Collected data
++++++

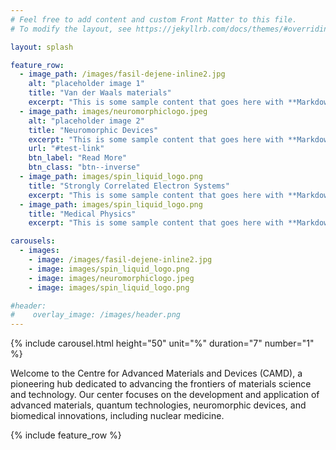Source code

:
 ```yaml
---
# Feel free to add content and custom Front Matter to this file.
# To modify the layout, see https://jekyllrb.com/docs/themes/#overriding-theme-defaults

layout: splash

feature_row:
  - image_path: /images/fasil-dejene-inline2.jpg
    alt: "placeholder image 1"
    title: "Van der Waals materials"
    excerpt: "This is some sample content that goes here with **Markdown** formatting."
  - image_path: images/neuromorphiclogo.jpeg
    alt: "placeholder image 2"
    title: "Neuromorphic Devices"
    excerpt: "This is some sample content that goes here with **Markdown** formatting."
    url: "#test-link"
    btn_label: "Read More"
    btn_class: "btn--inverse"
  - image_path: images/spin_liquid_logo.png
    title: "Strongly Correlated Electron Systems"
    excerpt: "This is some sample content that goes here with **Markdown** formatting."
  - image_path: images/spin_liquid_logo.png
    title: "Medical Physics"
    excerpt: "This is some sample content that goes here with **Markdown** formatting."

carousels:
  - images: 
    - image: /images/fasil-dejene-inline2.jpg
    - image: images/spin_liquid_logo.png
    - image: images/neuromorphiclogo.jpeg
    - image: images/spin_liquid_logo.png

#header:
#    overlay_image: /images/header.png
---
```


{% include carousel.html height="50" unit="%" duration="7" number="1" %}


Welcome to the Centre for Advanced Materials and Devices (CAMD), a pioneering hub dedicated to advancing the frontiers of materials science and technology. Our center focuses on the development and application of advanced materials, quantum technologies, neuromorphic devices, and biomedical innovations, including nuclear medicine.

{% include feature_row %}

++++++

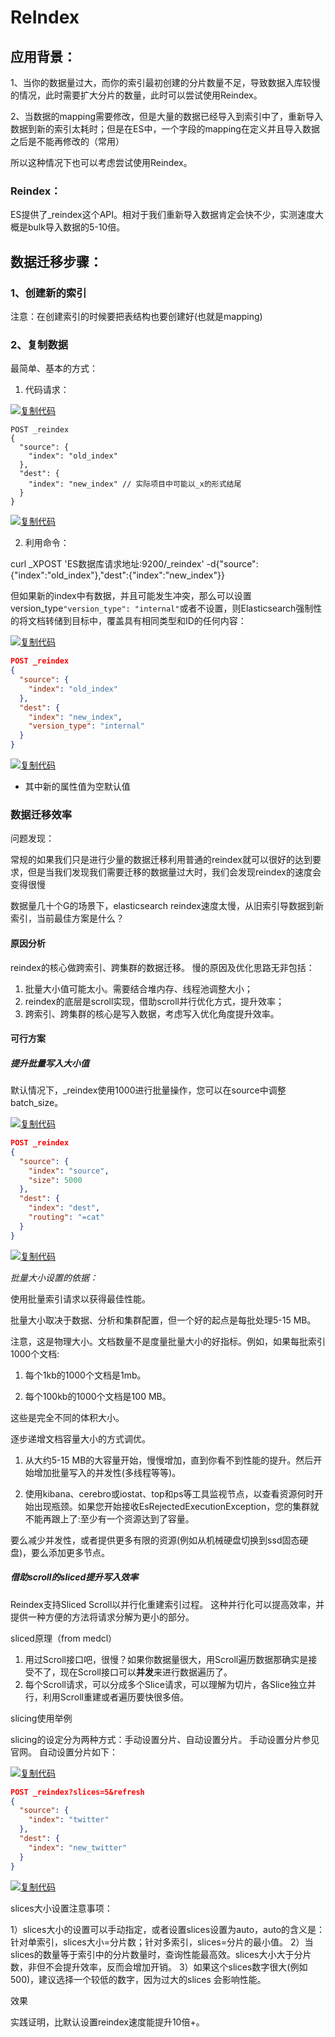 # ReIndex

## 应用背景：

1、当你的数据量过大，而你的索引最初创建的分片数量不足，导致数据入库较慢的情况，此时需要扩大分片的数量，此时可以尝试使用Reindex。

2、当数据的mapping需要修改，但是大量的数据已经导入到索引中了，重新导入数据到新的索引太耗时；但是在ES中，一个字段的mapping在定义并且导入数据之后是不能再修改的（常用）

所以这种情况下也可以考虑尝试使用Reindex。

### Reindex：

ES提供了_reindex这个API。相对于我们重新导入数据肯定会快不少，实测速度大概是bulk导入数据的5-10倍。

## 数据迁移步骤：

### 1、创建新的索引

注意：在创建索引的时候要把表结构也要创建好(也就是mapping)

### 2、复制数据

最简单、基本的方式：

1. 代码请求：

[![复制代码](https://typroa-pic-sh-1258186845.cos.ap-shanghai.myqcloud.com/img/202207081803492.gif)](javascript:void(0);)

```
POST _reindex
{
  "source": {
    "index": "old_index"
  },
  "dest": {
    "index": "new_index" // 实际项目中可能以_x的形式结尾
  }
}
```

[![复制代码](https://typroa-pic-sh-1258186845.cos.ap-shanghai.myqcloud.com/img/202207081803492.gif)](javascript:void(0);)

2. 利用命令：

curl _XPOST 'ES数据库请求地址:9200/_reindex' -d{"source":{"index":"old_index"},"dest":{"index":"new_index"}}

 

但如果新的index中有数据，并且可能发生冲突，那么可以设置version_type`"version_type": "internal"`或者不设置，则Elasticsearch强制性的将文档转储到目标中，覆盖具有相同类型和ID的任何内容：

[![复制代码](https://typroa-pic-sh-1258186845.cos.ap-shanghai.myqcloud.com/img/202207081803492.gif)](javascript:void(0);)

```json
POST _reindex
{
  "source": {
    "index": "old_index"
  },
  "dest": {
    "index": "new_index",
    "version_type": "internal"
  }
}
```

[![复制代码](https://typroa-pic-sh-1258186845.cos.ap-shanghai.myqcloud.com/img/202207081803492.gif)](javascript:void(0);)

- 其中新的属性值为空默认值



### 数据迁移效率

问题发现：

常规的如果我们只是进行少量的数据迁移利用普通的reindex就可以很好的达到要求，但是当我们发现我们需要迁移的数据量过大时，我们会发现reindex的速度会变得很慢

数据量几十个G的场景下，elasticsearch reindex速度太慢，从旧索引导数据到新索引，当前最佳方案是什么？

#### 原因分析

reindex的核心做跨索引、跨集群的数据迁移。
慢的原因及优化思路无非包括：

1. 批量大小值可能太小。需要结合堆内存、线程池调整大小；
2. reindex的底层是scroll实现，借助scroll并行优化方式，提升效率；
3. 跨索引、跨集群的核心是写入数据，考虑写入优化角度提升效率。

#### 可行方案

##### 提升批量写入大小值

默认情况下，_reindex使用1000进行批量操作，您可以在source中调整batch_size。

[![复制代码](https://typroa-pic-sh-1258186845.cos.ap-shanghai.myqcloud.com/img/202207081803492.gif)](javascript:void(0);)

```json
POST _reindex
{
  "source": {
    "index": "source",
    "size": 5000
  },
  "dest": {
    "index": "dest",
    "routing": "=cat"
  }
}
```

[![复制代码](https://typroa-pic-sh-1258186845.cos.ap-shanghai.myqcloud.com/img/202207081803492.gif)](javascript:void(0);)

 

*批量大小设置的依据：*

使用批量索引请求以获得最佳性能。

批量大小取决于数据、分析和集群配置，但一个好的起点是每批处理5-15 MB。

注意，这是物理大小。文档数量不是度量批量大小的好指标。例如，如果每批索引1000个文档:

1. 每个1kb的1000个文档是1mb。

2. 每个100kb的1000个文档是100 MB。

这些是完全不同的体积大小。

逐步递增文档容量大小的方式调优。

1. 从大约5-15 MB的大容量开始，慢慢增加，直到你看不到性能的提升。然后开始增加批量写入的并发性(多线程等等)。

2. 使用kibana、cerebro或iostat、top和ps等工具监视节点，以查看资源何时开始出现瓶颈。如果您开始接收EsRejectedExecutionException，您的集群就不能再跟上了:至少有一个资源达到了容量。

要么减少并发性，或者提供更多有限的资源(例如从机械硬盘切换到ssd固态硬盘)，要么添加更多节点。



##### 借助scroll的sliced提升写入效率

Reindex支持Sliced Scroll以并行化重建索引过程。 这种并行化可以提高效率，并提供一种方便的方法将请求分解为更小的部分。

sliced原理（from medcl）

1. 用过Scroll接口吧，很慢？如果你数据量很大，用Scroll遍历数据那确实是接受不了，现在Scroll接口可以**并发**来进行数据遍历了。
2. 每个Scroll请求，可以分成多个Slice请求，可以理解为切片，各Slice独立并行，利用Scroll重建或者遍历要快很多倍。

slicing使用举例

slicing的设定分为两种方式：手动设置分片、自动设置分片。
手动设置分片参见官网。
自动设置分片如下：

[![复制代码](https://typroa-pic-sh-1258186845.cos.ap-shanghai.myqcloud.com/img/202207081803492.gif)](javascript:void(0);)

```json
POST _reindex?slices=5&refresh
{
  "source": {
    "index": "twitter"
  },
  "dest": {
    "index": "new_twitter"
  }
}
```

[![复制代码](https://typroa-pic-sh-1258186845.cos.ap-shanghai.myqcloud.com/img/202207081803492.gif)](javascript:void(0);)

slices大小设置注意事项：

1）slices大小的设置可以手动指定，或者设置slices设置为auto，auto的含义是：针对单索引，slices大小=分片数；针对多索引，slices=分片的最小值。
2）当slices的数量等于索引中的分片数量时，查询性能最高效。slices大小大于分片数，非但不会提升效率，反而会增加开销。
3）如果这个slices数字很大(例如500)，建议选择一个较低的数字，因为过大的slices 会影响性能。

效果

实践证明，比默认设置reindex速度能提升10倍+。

++++++

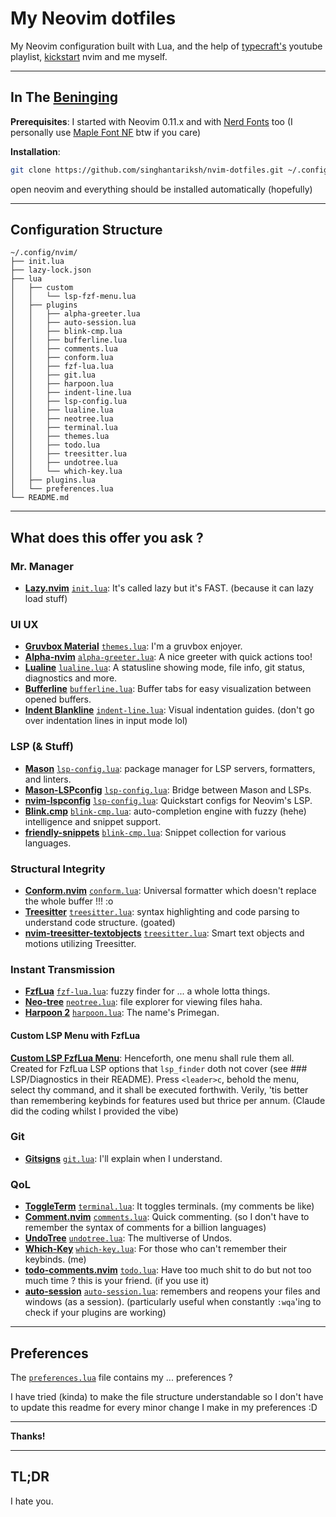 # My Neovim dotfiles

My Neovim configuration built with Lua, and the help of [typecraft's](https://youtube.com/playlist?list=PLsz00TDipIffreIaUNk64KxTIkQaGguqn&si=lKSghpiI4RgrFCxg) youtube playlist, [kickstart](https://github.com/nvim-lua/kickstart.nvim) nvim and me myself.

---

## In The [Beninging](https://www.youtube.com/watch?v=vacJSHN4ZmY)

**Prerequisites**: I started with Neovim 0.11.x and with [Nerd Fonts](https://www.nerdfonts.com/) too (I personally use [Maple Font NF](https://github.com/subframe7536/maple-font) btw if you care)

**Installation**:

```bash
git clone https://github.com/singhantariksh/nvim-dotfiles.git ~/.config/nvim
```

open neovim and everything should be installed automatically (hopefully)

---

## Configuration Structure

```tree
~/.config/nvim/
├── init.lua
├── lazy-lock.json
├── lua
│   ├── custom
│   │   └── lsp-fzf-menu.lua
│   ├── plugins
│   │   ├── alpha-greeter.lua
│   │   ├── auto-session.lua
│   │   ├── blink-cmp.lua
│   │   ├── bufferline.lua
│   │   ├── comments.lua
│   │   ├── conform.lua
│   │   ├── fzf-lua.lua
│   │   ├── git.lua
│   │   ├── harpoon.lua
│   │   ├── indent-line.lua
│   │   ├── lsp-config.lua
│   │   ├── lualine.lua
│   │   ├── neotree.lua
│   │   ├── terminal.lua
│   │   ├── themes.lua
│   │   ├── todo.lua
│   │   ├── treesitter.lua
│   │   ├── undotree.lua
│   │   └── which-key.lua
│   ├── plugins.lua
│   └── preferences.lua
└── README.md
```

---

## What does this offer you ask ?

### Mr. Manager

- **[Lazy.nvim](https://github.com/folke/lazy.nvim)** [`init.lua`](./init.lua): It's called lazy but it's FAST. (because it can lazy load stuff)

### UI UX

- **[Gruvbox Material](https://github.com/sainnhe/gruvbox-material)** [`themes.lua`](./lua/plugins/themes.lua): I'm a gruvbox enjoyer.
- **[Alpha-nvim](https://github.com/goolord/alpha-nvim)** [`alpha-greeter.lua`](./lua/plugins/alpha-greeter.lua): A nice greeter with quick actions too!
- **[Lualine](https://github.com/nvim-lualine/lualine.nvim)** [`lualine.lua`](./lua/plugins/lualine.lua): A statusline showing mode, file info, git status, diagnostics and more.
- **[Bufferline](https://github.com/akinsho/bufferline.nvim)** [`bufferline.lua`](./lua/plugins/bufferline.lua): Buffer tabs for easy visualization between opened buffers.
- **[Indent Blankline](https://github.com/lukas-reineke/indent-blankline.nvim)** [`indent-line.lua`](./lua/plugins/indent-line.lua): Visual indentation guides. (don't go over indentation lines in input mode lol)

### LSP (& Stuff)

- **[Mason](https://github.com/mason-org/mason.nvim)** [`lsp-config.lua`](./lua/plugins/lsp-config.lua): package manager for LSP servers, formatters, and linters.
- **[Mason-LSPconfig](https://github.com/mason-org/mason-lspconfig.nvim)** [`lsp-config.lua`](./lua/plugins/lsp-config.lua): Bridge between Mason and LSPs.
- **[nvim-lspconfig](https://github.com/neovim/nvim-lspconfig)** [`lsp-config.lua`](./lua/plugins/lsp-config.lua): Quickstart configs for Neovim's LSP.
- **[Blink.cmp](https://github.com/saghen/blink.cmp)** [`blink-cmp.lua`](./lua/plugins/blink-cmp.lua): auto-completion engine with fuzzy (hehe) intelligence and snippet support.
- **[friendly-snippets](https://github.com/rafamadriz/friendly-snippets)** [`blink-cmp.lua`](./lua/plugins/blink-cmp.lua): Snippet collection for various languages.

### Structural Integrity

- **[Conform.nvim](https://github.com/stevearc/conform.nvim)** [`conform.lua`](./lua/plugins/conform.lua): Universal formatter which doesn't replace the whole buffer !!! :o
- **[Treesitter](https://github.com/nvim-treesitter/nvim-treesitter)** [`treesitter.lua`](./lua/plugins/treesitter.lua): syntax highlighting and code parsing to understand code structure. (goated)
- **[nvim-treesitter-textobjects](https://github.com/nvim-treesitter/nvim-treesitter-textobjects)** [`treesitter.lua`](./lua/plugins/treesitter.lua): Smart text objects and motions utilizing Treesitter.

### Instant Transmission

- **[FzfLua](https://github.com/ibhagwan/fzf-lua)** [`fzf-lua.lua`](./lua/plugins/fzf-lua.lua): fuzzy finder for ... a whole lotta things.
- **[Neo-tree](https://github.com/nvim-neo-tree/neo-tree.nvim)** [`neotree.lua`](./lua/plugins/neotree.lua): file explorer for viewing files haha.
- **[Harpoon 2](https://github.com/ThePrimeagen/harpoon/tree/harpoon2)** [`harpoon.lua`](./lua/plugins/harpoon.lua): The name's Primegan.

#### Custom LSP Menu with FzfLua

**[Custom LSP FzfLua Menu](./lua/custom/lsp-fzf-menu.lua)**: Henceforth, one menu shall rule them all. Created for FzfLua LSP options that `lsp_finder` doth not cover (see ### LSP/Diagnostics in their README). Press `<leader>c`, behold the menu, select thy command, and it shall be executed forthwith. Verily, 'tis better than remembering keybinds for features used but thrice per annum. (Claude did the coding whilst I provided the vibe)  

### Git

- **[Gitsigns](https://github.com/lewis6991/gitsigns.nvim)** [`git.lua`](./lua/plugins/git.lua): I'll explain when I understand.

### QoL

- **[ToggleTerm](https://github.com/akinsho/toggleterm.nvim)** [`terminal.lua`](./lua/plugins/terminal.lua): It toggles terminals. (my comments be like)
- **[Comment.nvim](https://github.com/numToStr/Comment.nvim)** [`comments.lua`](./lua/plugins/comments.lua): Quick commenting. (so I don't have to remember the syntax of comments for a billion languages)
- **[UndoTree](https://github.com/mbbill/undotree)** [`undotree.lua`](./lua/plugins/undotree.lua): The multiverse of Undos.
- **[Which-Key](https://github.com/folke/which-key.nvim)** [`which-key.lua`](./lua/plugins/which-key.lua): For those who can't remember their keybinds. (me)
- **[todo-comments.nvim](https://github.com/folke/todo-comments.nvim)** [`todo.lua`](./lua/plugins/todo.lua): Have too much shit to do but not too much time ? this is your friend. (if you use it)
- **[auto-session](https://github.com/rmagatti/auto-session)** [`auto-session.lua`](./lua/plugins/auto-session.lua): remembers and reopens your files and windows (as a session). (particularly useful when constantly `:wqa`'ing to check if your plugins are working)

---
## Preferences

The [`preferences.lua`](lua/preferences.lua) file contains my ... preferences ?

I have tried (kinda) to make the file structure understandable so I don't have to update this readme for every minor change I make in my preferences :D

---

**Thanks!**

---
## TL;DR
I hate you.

++++++

- **Your task**
Working from the data above, extract solely the lines from the one containing "ES提供了_reindex这" through the one containing "逐步递增文档容量大小的方式调优。", exactly as they appear, both included.

- **Written response**
ES提供了_reindex这个API。相对于我们重新导入数据肯定会快不少，实测速度大概是bulk导入数据的5-10倍。

## 数据迁移步骤：

### 1、创建新的索引

注意：在创建索引的时候要把表结构也要创建好(也就是mapping)

### 2、复制数据

最简单、基本的方式：

1. 代码请求：

[![复制代码](https://typroa-pic-sh-1258186845.cos.ap-shanghai.myqcloud.com/img/202207081803492.gif)](javascript:void(0);)

```
POST _reindex
{
  "source": {
    "index": "old_index"
  },
  "dest": {
    "index": "new_index" // 实际项目中可能以_x的形式结尾
  }
}
```

[![复制代码](https://typroa-pic-sh-1258186845.cos.ap-shanghai.myqcloud.com/img/202207081803492.gif)](javascript:void(0);)

2. 利用命令：

curl _XPOST 'ES数据库请求地址:9200/_reindex' -d{"source":{"index":"old_index"},"dest":{"index":"new_index"}}

 

但如果新的index中有数据，并且可能发生冲突，那么可以设置version_type`"version_type": "internal"`或者不设置，则Elasticsearch强制性的将文档转储到目标中，覆盖具有相同类型和ID的任何内容：

[![复制代码](https://typroa-pic-sh-1258186845.cos.ap-shanghai.myqcloud.com/img/202207081803492.gif)](javascript:void(0);)

```json
POST _reindex
{
  "source": {
    "index": "old_index"
  },
  "dest": {
    "index": "new_index",
    "version_type": "internal"
  }
}
```

[![复制代码](https://typroa-pic-sh-1258186845.cos.ap-shanghai.myqcloud.com/img/202207081803492.gif)](javascript:void(0);)

- 其中新的属性值为空默认值



### 数据迁移效率

问题发现：

常规的如果我们只是进行少量的数据迁移利用普通的reindex就可以很好的达到要求，但是当我们发现我们需要迁移的数据量过大时，我们会发现reindex的速度会变得很慢

数据量几十个G的场景下，elasticsearch reindex速度太慢，从旧索引导数据到新索引，当前最佳方案是什么？

#### 原因分析

reindex的核心做跨索引、跨集群的数据迁移。
慢的原因及优化思路无非包括：

1. 批量大小值可能太小。需要结合堆内存、线程池调整大小；
2. reindex的底层是scroll实现，借助scroll并行优化方式，提升效率；
3. 跨索引、跨集群的核心是写入数据，考虑写入优化角度提升效率。

#### 可行方案

##### 提升批量写入大小值

默认情况下，_reindex使用1000进行批量操作，您可以在source中调整batch_size。

[![复制代码](https://typroa-pic-sh-1258186845.cos.ap-shanghai.myqcloud.com/img/202207081803492.gif)](javascript:void(0);)

```json
POST _reindex
{
  "source": {
    "index": "source",
    "size": 5000
  },
  "dest": {
    "index": "dest",
    "routing": "=cat"
  }
}
```

[![复制代码](https://typroa-pic-sh-1258186845.cos.ap-shanghai.myqcloud.com/img/202207081803492.gif)](javascript:void(0);)

 

*批量大小设置的依据：*

使用批量索引请求以获得最佳性能。

批量大小取决于数据、分析和集群配置，但一个好的起点是每批处理5-15 MB。

注意，这是物理大小。文档数量不是度量批量大小的好指标。例如，如果每批索引1000个文档:

1. 每个1kb的1000个文档是1mb。

2. 每个100kb的1000个文档是100 MB。

这些是完全不同的体积大小。

逐步递增文档容量大小的方式调优。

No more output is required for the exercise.